Harry's moral core vs. Voldie's
Kelsey Dangelo
kelsey_dangelo at yahoo.com
Thu Nov 4 06:29:51 UTC 2004
No: HPFGUIDX 117194
Neri:
> > At 15, Tom Riddle was a talented student, a good-looking boy, a prefect, highly appreciated by both his teachers and his classmates.
<snip>It was his choice.
Alla:
> > No, he did not have to do all that and I have no sympathy whatsoever towards the choices he made. Moreover, I have less trouble understanding why Tom Riddle made them than why Harry did. Tom hated his father with all his heart and perhaps his sociopathy went from there. But what made Harry's free will to work that way? He clearly made his choices earlier than he was eleven. Why?
bboyminn:
> But I don't think the key is that he hated is father, as much as it is WHY he hated his father. Tom Riddle - abandoned and denied by his father before and after his birth. Harry Potter - whose mother and father sacrificed themselves out of love for their child. While we can easily find similarities between the two, I think the above defines the critical difference between the two. One was left with the bitter impression that he was worthless, the other was valued more highly than life itself. In addition, Harry did at least get 18 month of nurturing love before he lost his parents.>>
Kelsey:
I agree with everything the above people have said about the motives and differences between Harry and Voldie, determining their differences in how they use their free will towards different ends. As well as how their situations were the same, yet different. [my personal tendency is that their situations were the same, its their moral cores and choices that are different]
But remember, Harry didnt know that his parents sacrificed their lives for him until he was 11 years old. And he didnt really know the full extent of that until his third year. And we dont know the circumstances of the death of Toms Slytherin-heir mother (who fell in love with a Muggle). [insert outrageous theory about her sacrificial death here]. I think that, deep in the psyche of these two children, the abandonment issues are _about_ equal. Both needed care, attention, and love at a young age, and it shows later in their lives when they desire attention at Hogwarts, and then the differences exist in how they seek to gain that attention. Granted Harry hates the attention from his ill-won-fame (defeating the Dark Lord the first time), but he desperately seeks to prove himself (another form of fame).

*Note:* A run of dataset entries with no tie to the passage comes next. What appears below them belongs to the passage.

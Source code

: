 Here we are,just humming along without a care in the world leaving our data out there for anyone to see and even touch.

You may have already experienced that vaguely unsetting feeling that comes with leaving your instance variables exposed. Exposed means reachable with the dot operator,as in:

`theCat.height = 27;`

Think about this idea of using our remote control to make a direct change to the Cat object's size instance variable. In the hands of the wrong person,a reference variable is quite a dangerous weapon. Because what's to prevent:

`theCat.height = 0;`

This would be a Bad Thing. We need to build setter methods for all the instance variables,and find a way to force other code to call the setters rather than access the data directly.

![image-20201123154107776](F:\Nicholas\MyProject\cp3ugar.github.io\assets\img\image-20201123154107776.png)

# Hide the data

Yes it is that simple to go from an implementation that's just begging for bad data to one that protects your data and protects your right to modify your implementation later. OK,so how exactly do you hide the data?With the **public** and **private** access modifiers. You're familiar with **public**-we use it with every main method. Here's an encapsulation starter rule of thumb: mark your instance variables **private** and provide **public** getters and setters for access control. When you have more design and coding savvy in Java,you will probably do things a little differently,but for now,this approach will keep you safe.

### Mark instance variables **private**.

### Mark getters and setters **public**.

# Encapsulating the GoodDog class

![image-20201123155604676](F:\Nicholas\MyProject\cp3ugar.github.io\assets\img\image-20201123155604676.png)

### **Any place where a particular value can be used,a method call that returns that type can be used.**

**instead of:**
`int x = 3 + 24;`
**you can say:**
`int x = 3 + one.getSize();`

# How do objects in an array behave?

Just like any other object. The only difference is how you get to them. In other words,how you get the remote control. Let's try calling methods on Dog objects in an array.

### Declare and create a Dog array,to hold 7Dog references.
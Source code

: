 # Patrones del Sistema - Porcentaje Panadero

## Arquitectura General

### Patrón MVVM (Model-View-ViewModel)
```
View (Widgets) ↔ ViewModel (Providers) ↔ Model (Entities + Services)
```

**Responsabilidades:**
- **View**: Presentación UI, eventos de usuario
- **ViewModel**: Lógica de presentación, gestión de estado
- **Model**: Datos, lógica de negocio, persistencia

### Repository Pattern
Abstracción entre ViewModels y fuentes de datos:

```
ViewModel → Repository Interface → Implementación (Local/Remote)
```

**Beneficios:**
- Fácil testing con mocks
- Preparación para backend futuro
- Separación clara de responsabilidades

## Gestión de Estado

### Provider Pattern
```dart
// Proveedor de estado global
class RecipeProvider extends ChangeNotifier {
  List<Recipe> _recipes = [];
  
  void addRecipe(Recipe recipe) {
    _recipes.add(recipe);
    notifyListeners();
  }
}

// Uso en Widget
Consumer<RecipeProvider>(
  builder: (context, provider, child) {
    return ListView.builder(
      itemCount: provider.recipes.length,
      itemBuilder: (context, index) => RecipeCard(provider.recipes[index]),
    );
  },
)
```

So, heres my question. JKR has said that Voldie has never loved nor ever will love anyone. That he cant. [hence why he cant tolerate Harrys love for Sirius or Lilys love for Harry] Im all for him being a flat, two-dimensional evil villain figure (hatred, darkness, anger, the anti-thesis of Harry, the hero).
But this, I cant quite grasp. Why would he care if his father abandoned him if he never loved him at all? Why would he care about gaining attention or power or followers? If Voldie lacks that ability to love, I guess he cant really be molded by his nurturing, but that its part of his nature (i.e. he never had the ability, so it could never be developed).
Oh, wow. Epiphany coming through (possibly)! Maybe its love (capacity for and ability to) that is that infamous "moral core/moral choices" difference between Harry and Voldie. And if thats true, then Harry cant go against that moral core and do something morally wrong (i.e. murder, blood-baths, etc.) to become "Dirty Harry" [the grandfather of this thread] and defeat Voldie. Hes going to have to do something morally sound through love to defeat Voldie.
Kelsey, who apologizes if it sounds like shes talking to herself.